Internet Protocol (IP) Mobility Support (“Mobile IP”) as described in IETF RFC 2002 is the current standard for supporting mobility in an IP network. Mobile IP defines two entities for providing mobility support: a home agent and a foreign agent. The packets destined for a wireless terminal are intercepted by the home agent, encapsulated, and tunneled to the foreign agent. The foreign agent decapsulates the packets and forwards them directly to the wireless terminal. Mobile IP provides a framework for allowing users of wireless terminals to roam outside of their home networks without disruption.
Mobile IP, however, was not designed for use in wide-area wireless networks, or to manage mobility between adjacent base stations in the same administrative domain (“micro-mobility”). Mobile IP treats all forms of mobility uniformly, so a user moving a short distance, perhaps between two adjacent base stations in the same administrative domain, can experience significant disruptions, such as loss and delay, due to the frequent registration to the remote home agent. Mobile IP produces a new care-of address on every handover from one base station to another. This introduces complexity and delay for the new QoS reservation or path setup. Additionally, mobile IP provides no support for QoS.

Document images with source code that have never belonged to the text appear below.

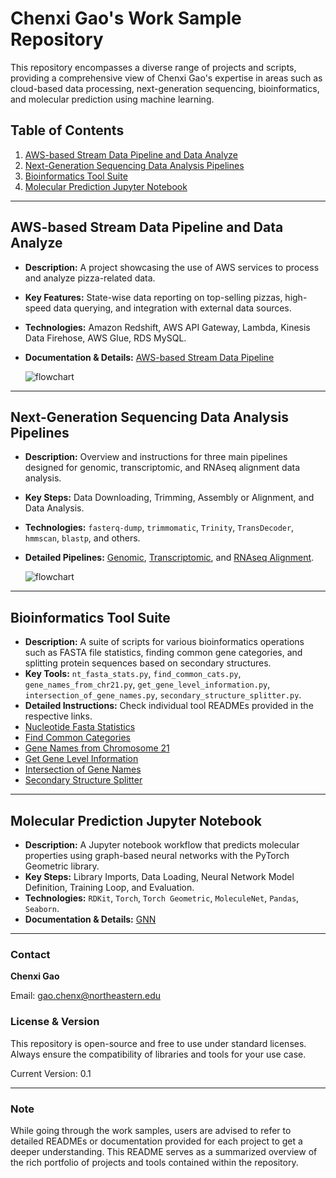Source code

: # Chenxi Gao's Work Sample Repository

This repository encompasses a diverse range of projects and scripts, providing a comprehensive view of Chenxi Gao's expertise in areas such as cloud-based data processing, next-generation sequencing, bioinformatics, and molecular prediction using machine learning.

## Table of Contents
1. [AWS-based Stream Data Pipeline and Data Analyze](https://github.com/chenxi-gao/workSample/tree/main/AWS_stream_data_pipeline)
2. [Next-Generation Sequencing Data Analysis Pipelines](https://github.com/chenxi-gao/workSample/tree/main/BINF_data_pipeline)
3. [Bioinformatics Tool Suite](https://github.com/chenxi-gao/workSample/tree/main/Bioinformatics_Tool_Suite)
4. [Molecular Prediction Jupyter Notebook](https://github.com/chenxi-gao/workSample/tree/main/machine_learning_GNN)

---

## AWS-based Stream Data Pipeline and Data Analyze

- **Description:** A project showcasing the use of AWS services to process and analyze pizza-related data.
- **Key Features:** State-wise data reporting on top-selling pizzas, high-speed data querying, and integration with external data sources.
- **Technologies:** Amazon Redshift, AWS API Gateway, Lambda, Kinesis Data Firehose, AWS Glue, RDS MySQL.
- **Documentation & Details:** [AWS-based Stream Data Pipeline](https://www.notion.so/TORQATA-PIZZA-BUSINESS-7375585a4b3e4d7c9d028f9c4261bc9b)
  
  ![flowchart](https://github.com/chenxi-gao/workSample/blob/main/AWS_stream_data_pipeline/workflow_torqata.png)

---

## Next-Generation Sequencing Data Analysis Pipelines

- **Description:** Overview and instructions for three main pipelines designed for genomic, transcriptomic, and RNAseq alignment data analysis.
- **Key Steps:** Data Downloading, Trimming, Assembly or Alignment, and Data Analysis.
- **Technologies:** `fasterq-dump`, `trimmomatic`, `Trinity`, `TransDecoder`, `hmmscan`, `blastp`, and others.
- **Detailed Pipelines:** [Genomic](./BINF_data_pipeline/assembleGenome/README.md), [Transcriptomic](./BINF_data_pipeline/assembleTranscriptome/README.md), and [RNAseq Alignment](./BINF_data_pipeline/shortReadAlignment/README.md).
  
  ![flowchart](https://github.com/chenxi-gao/workSample/blob/main/BINF_data_pipeline/BINF_data_pipeline.png)

---

## Bioinformatics Tool Suite

- **Description:** A suite of scripts for various bioinformatics operations such as FASTA file statistics, finding common gene categories, and splitting protein sequences based on secondary structures.
- **Key Tools:** `nt_fasta_stats.py`, `find_common_cats.py`, `gene_names_from_chr21.py`, `get_gene_level_information.py`, `intersection_of_gene_names.py`, `secondary_structure_splitter.py`.
- **Detailed Instructions:** Check individual tool READMEs provided in the respective links.
- [Nucleotide Fasta Statistics](./Bioinformatics_Tool_Suite/fasta_stats/README.md)
- [Find Common Categories](./Bioinformatics_Tool_Suite/find_common_cats/README.md)
- [Gene Names from Chromosome 21](./Bioinformatics_Tool_Suite/gene_names_from_chr21/README.md)
- [Get Gene Level Information](./Bioinformatics_Tool_Suite/get_gene_level_information/README.md)
- [Intersection of Gene Names](./Bioinformatics_Tool_Suite/intersection_of_gene_names/README.md)
- [Secondary Structure Splitter](./Bioinformatics_Tool_Suite/ss_spliter/README.md)

---

## Molecular Prediction Jupyter Notebook

- **Description:** A Jupyter notebook workflow that predicts molecular properties using graph-based neural networks with the PyTorch Geometric library.
- **Key Steps:** Library Imports, Data Loading, Neural Network Model Definition, Training Loop, and Evaluation.
- **Technologies:** `RDKit`, `Torch`, `Torch Geometric`, `MoleculeNet`, `Pandas`, `Seaborn`.
- **Documentation & Details:** [GNN](https://github.com/chenxi-gao/workSample/blob/main/machine_learning_GNN/README.md)


---

### Contact

**Chenxi Gao**  

Email: gao.chenx@northeastern.edu

### License & Version

This repository is open-source and free to use under standard licenses. Always ensure the compatibility of libraries and tools for your use case.

Current Version: 0.1

---

### Note

While going through the work samples, users are advised to refer to detailed READMEs or documentation provided for each project to get a deeper understanding. This README serves as a summarized overview of the rich portfolio of projects and tools contained within the repository.
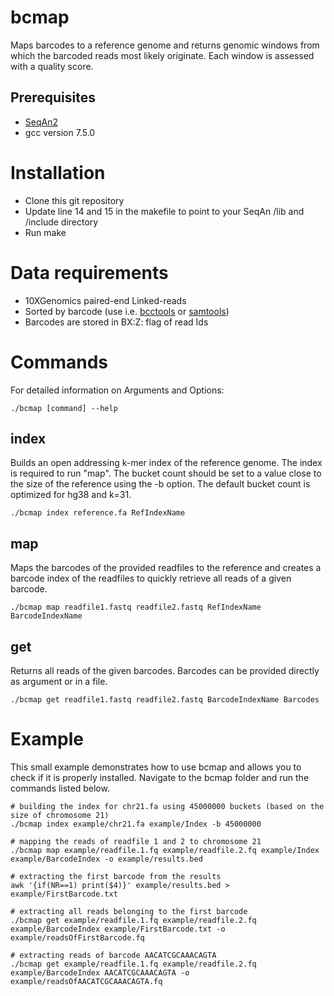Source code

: # bcmap
Maps barcodes to a reference genome and returns genomic windows from which the barcoded reads most likely originate. Each window is assessed with a quality score.

## Prerequisites
- [SeqAn2](https://seqan.readthedocs.io/en/master/Infrastructure/Use/Install.html#infra-use-install)
- gcc version 7.5.0

# Installation
- Clone this git repository
- Update line 14 and 15 in the makefile to point to your SeqAn /lib and /include directory
- Run make

# Data requirements
- 10XGenomics paired-end Linked-reads
- Sorted by barcode (use i.e. [bcctools](https://github.com/kehrlab/bcctools) or [samtools](https://github.com/samtools/samtools))
- Barcodes are stored in BX:Z: flag of read Ids

# Commands
For detailed information on Arguments and Options:

    ./bcmap [command] --help

## index
Builds an open addressing k-mer index of the reference genome. The index is required to run "map". The bucket count should be set to a value close to the size of the reference using the -b option. The default bucket count is optimized for hg38 and k=31.

    ./bcmap index reference.fa RefIndexName

## map
Maps the barcodes of the provided readfiles to the reference and creates a barcode index of the readfiles to quickly retrieve all reads of a given barcode.

    ./bcmap map readfile1.fastq readfile2.fastq RefIndexName BarcodeIndexName

## get
Returns all reads of the given barcodes. Barcodes can be provided directly as argument or in a file.

    ./bcmap get readfile1.fastq readfile2.fastq BarcodeIndexName Barcodes
 
# Example 
This small example demonstrates how to use bcmap and allows you to check if it is properly installed. Navigate to the bcmap folder and run the commands listed below. 

    # building the index for chr21.fa using 45000000 buckets (based on the size of chromosome 21)
    ./bcmap index example/chr21.fa example/Index -b 45000000
    
    # mapping the reads of readfile 1 and 2 to chromosome 21
    ./bcmap map example/readfile.1.fq example/readfile.2.fq example/Index example/BarcodeIndex -o example/results.bed
    
    # extracting the first barcode from the results
    awk '{if(NR==1) print($4)}' example/results.bed > example/FirstBarcode.txt
    
    # extracting all reads belonging to the first barcode
    ./bcmap get example/readfile.1.fq example/readfile.2.fq example/BarcodeIndex example/FirstBarcode.txt -o example/readsOfFirstBarcode.fq
    
    # extracting reads of barcode AACATCGCAAACAGTA
    ./bcmap get example/readfile.1.fq example/readfile.2.fq example/BarcodeIndex AACATCGCAAACAGTA -o example/readsOfAACATCGCAAACAGTA.fq

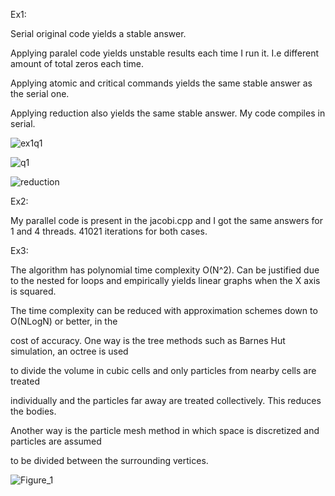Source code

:Ex1:

Serial original code yields a stable answer.

Applying paralel code yields unstable results each time I run it. I.e different amount of total zeros each time.

Applying atomic and critical commands yields the same stable answer as the serial one.

Applying reduction also yields the same stable answer. My code compiles in serial.

![ex1q1](https://user-images.githubusercontent.com/73917265/199523617-21298a41-d1e8-4f70-9cae-352964eb0006.png)

![q1](https://user-images.githubusercontent.com/73917265/199523630-98d68ca6-e9ea-4ce5-8fad-2c325efbc5fd.png)

![reduction](https://user-images.githubusercontent.com/73917265/199523648-cf46e74d-f4d5-4c31-95e5-943ea096170b.png)



Ex2:

My parallel code is present in the jacobi.cpp and I got the same answers for 1 and 4 threads. 41021 iterations for both cases.



Ex3:

The algorithm has polynomial time complexity O(N^2). Can be justified due to the nested for loops and empirically yields linear graphs when the X axis is squared.


The time complexity can be reduced with approximation schemes down to O(NLogN) or better, in the 

cost of accuracy. One way is the tree methods such as Barnes Hut simulation, an octree is used 

to divide the volume in cubic cells and only particles from nearby cells are treated 

individually and the particles far away are treated collectively. This reduces the bodies. 

Another way is the particle mesh method in which space is discretized and particles are assumed 

to be divided between the surrounding vertices.






![Figure_1](https://user-images.githubusercontent.com/73917265/199523208-febd72ca-3cd4-4062-a69c-34b0b9ca1985.png)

Protocols such as Cellular IP, Hawaii and others have been created for micro-mobility. These protocols try to limit the global updates caused by local movement by either introducing hierarchical foreign agents or smart foreign agents, depending on the network topology. All of these protocols, however, assume a homogeneous network and a common administrative domain. These protocols target horizontal handover problems. For a vertical handover, these protocols usually will not work, because there is usually no one common agent above two separate administrative domains.
There are several frameworks that support QoS, such as integrated service (“Inte-Serv”), differentiated services (“Diff-Serv”), and multi-protocol label switching (“MPLS”). The focus here is on the Inte-Serv framework, which gives the best QoS guarantee once a reservation is built up.
Resource reservation protocol (“RSVP”) is the current standard for supporting Inte-Serv in IP networks. It is well understood that in order to provide guaranteed service some kind of reservation or admission control is needed at the edge router no matter what kind of QoS mechanism is used in the core network. RSVP and extensions thereof are used by a host to request a specific QoS from the network for particular application data flows. It is also used by routers to deliver QoS requests to all nodes along the path of the data flows and to establish and maintain the requested services. RSVP works closely with other components in the Inte-Serv framework including flow specification, routing, admission control, policy control and packet scheduling. RSVP supports both unicast and multicast data flows. RSVP is a receiver-initiated reservation protocol to facilitate the accommodation of heterogeneous receivers and multicast group membership changes. RSVP provides different reservation styles to improve the usage of the bandwidth and allow the multiplexing of different senders in the same multicast group. RSVP uses “soft states” in intermediate routers that automatically expire after some time interval to deal gracefully with route changes or failures.
RSVP does not account for mobility in its receiver-initiating algorithm. Therefore, other protocols that are extensions of the RSVP protocol were created to support mobility, such as Mobile RSVP (MRSVP). These protocols are based on proactively setting up a resource reservation in other base stations where the application is likely to travel. Such proactive reservations, however, could lead to bandwidth waste and large numbers of control messages to refresh the RSVP soft states.
Another extension supports RSVP over an IP-IP tunnel. In Mobile IP without route optimization, communication between a wireless terminal and a corresponding terminal is through an IP-IP tunnel between a home agent and a foreign agent. Hence, an end-to-end RSVP session between the wireless terminal and the corresponding terminal needs to be mapped and supported by the tunneled RSVP session between the home agent and the foreign agent. When the wireless terminal moves from one foreign agent to another foreign agent, current IP-IP tunnel schemes set up a new tunnel RSVP session between the home agent and the new foreign agent. The old and new tunnel RSVP sessions have no knowledge of each other, which leads to double booking of resources on common routers of the two tunnels.
It would be desirable to provide a QoS method for mobility that minimizes the interruption in QoS at the time of a handover. It would also be desirable to provide a QoS method for mobility that localizes the QoS reestablishment to affected parts of a data flow path in a network, and releases the QoS state in an old data flow path (if any) after a handover. It further would be desirable to provide a QoS method for mobility that does not rely on a proactive reservation, to thereby reduce resource overuse. It would also be desirable to provide a QoS method for mobility that is general enough for use in a hyper handover.